● **What to produce**
Lines with "نویس": copy each one from the listing below.

● **Data records**
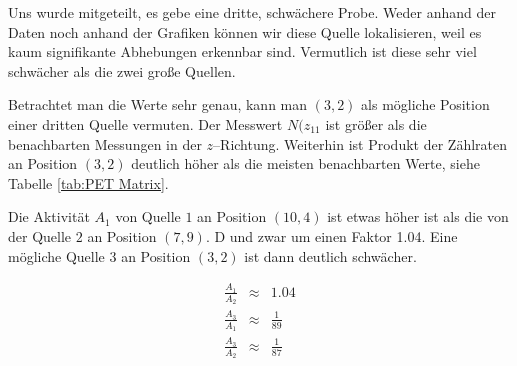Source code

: \documentclass[12pt,a4paper]{scrartcl}
\numberwithin{equation}{section} %
\begin{document}
Uns wurde mitgeteilt, es gebe eine dritte, schwächere Probe. Weder anhand der Daten noch anhand der Grafiken können wir diese Quelle lokalisieren, weil es kaum signifikante Abhebungen erkennbar sind. Vermutlich ist diese sehr viel schwächer als die zwei große Quellen.

Betrachtet man die Werte sehr genau, kann man $(3,2)$ als mögliche Position einer dritten Quelle vermuten. Der Messwert $N(z_{11}$ ist größer als die benachbarten Messungen in der $z$--Richtung. Weiterhin ist Produkt der Zählraten an Position $(3,2)$ deutlich höher als die meisten benachbarten Werte, siehe Tabelle \ref{tab:PET Matrix}.

Die Aktivität $A_1$ von Quelle $1$ an Position $(10,4)$ ist etwas höher ist als die von der Quelle $2$ an Position $(7,9)$. D und zwar um einen Faktor 1.04. Eine mögliche Quelle $3$ an Position $(3,2)$ ist dann deutlich schwächer.

\begin{eqnarray}
	\frac{A_1}{A_2} &\approx& 1.04 \\
	\frac{A_3}{A_1} &\approx& \frac{1}{89} \\
	\frac{A_3}{A_2} &\approx& \frac{1}{87}
\end{eqnarray}
\end{document}
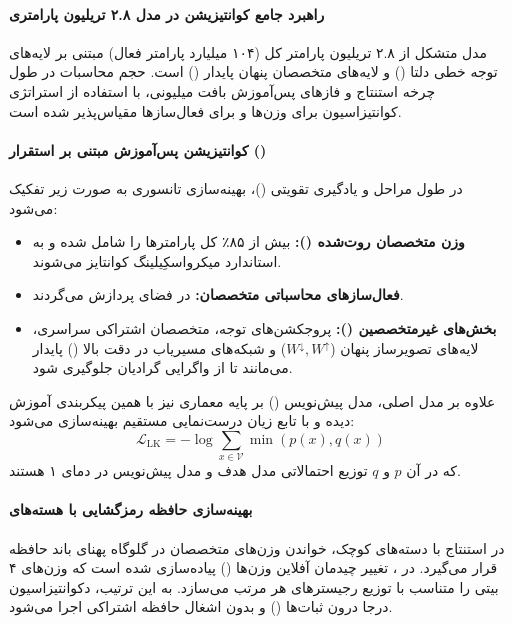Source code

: \item {}

\paragraph*{راهبرد جامع کوانتیزیشن در مدل ۲.۸ تریلیون پارامتری}
مدل  \cite{kimi2026k3} متشکل از ۲.۸ تریلیون پارامتر کل (۱۰۴ میلیارد پارامتر فعال) مبتنی بر لایه‌های توجه خطی دلتا () و لایه‌های متخصصان پنهان پایدار () است. حجم محاسبات در طول چرخه استنتاج و فازهای پس‌آموزش بافت میلیونی، با استفاده از استراتژی کوانتیزاسیون  برای وزن‌ها و  برای فعال‌سازها مقیاس‌پذیر شده است.

\paragraph*{کوانتیزیشن پس‌آموزش مبتنی بر استقرار ()}
در طول مراحل  و یادگیری تقویتی ()، بهینه‌سازی تانسوری به صورت زیر تفکیک می‌شود:
\begin{itemize}
    \item \textbf{وزن متخصصان روت‌شده ():} بیش از ۸۵٪ کل پارامترها را شامل شده و به استاندارد میکرواسکِیلینگ  کوانتایز می‌شوند.
    \item \textbf{فعال‌سازهای محاسباتی متخصصان:} در فضای  پردازش می‌گردند.
    \item \textbf{بخش‌های غیرمتخصصین ():} پروجکشن‌های توجه، متخصصان اشتراکی سراسری، لایه‌های تصویرساز پنهان ($W^\downarrow, W^\uparrow$) و شبکه‌های مسیریاب در دقت بالا () پایدار می‌مانند تا از واگرایی گرادیان جلوگیری شود.
\end{itemize}

علاوه بر مدل اصلی، مدل پیش‌نویس () بر پایه معماری  نیز با همین پیکربندی  آموزش دیده و با تابع زیان درست‌نمایی مستقیم بهینه‌سازی می‌شود:
\begin{equation}
    \mathcal{L}_{\text{LK}} = -\log \sum_{x \in \mathcal{V}} \min(p(x), q(x))
\end{equation}
که در آن $p$ و $q$ توزیع احتمالاتی مدل هدف و مدل پیش‌نویس در دمای ۱ هستند.

\paragraph*{بهینه‌سازی حافظه رمزگشایی با هسته‌های }
در استنتاج با دسته‌های کوچک، خواندن وزن‌های متخصصان در گلوگاه پهنای باند حافظه قرار می‌گیرد. در ، تغییر چیدمان آفلاین وزن‌ها () پیاده‌سازی شده است که وزن‌های ۴ بیتی را متناسب با توزیع رجیسترهای هر  مرتب می‌سازد. به این ترتیب، دکوانتیزاسیون درجا درون ثبات‌ها () و بدون اشغال حافظه اشتراکی اجرا می‌شود.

● **Answer for this exercise**
علاوه بر مدل اصلی، مدل پیش‌نویس () بر پایه معماری  نیز با همین پیکربندی  آموزش دیده و با تابع زیان درست‌نمایی مستقیم بهینه‌سازی می‌شود:
که در آن $p$ و $q$ توزیع احتمالاتی مدل هدف و مدل پیش‌نویس در دمای ۱ هستند.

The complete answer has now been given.